What you have to do: Print the entries below again exactly as they stand, but skip any picture.

Supplied records:
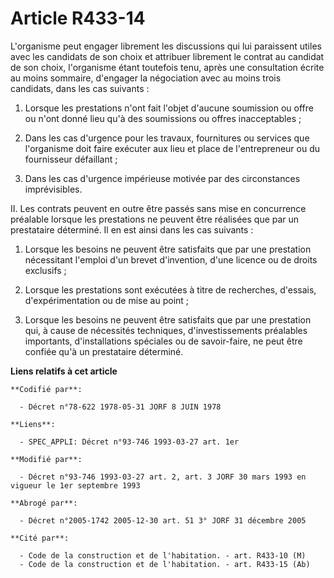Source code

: # Article R433-14

L'organisme peut engager librement les discussions qui lui paraissent utiles avec les candidats de son choix et attribuer
librement le contrat au candidat de son choix, l'organisme étant toutefois tenu, après une consultation écrite au moins
sommaire, d'engager la négociation avec au moins trois candidats, dans les cas suivants :

1. Lorsque les prestations n'ont fait l'objet d'aucune soumission ou offre ou n'ont donné lieu qu'à des soumissions ou offres
inacceptables ;

2. Dans les cas d'urgence pour les travaux, fournitures ou services que l'organisme doit faire exécuter aux lieu et place de
l'entrepreneur ou du fournisseur défaillant ;

3. Dans les cas d'urgence impérieuse motivée par des circonstances imprévisibles.

II. Les contrats peuvent en outre être passés sans mise en concurrence préalable lorsque les prestations ne peuvent être
réalisées que par un prestataire déterminé. Il en est ainsi dans les cas suivants :

1. Lorsque les besoins ne peuvent être satisfaits que par une prestation nécessitant l'emploi d'un brevet d'invention, d'une
licence ou de droits exclusifs ;

2. Lorsque les prestations sont exécutées à titre de recherches, d'essais, d'expérimentation ou de mise au point ;

3. Lorsque les besoins ne peuvent être satisfaits que par une prestation qui, à cause de nécessités techniques,
d'investissements préalables importants, d'installations spéciales ou de savoir-faire, ne peut être confiée qu'à un
prestataire déterminé.

**Liens relatifs à cet article**

	**Codifié par**:

	  - Décret n°78-622 1978-05-31 JORF 8 JUIN 1978

	**Liens**:

	  - SPEC_APPLI: Décret n°93-746 1993-03-27 art. 1er

	**Modifié par**:

	  - Décret n°93-746 1993-03-27 art. 2, art. 3 JORF 30 mars 1993 en vigueur le 1er septembre 1993

	**Abrogé par**:

	  - Décret n°2005-1742 2005-12-30 art. 51 3° JORF 31 décembre 2005

	**Cité par**:

	  - Code de la construction et de l'habitation. - art. R433-10 (M)
	  - Code de la construction et de l'habitation. - art. R433-15 (Ab)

Result of this task:
Source code

: # Article R433-14

L'organisme peut engager librement les discussions qui lui paraissent utiles avec les candidats de son choix et attribuer
librement le contrat au candidat de son choix, l'organisme étant toutefois tenu, après une consultation écrite au moins
sommaire, d'engager la négociation avec au moins trois candidats, dans les cas suivants :

1. Lorsque les prestations n'ont fait l'objet d'aucune soumission ou offre ou n'ont donné lieu qu'à des soumissions ou offres
inacceptables ;

2. Dans les cas d'urgence pour les travaux, fournitures ou services que l'organisme doit faire exécuter aux lieu et place de
l'entrepreneur ou du fournisseur défaillant ;

3. Dans les cas d'urgence impérieuse motivée par des circonstances imprévisibles.

II. Les contrats peuvent en outre être passés sans mise en concurrence préalable lorsque les prestations ne peuvent être
réalisées que par un prestataire déterminé. Il en est ainsi dans les cas suivants :

1. Lorsque les besoins ne peuvent être satisfaits que par une prestation nécessitant l'emploi d'un brevet d'invention, d'une
licence ou de droits exclusifs ;

2. Lorsque les prestations sont exécutées à titre de recherches, d'essais, d'expérimentation ou de mise au point ;

3. Lorsque les besoins ne peuvent être satisfaits que par une prestation qui, à cause de nécessités techniques,
d'investissements préalables importants, d'installations spéciales ou de savoir-faire, ne peut être confiée qu'à un
prestataire déterminé.

**Liens relatifs à cet article**

	**Codifié par**:

	  - Décret n°78-622 1978-05-31 JORF 8 JUIN 1978

	**Liens**:

	  - SPEC_APPLI: Décret n°93-746 1993-03-27 art. 1er

	**Modifié par**:

	  - Décret n°93-746 1993-03-27 art. 2, art. 3 JORF 30 mars 1993 en vigueur le 1er septembre 1993

	**Abrogé par**:

	  - Décret n°2005-1742 2005-12-30 art. 51 3° JORF 31 décembre 2005

	**Cité par**:

	  - Code de la construction et de l'habitation. - art. R433-10 (M)
	  - Code de la construction et de l'habitation. - art. R433-15 (Ab)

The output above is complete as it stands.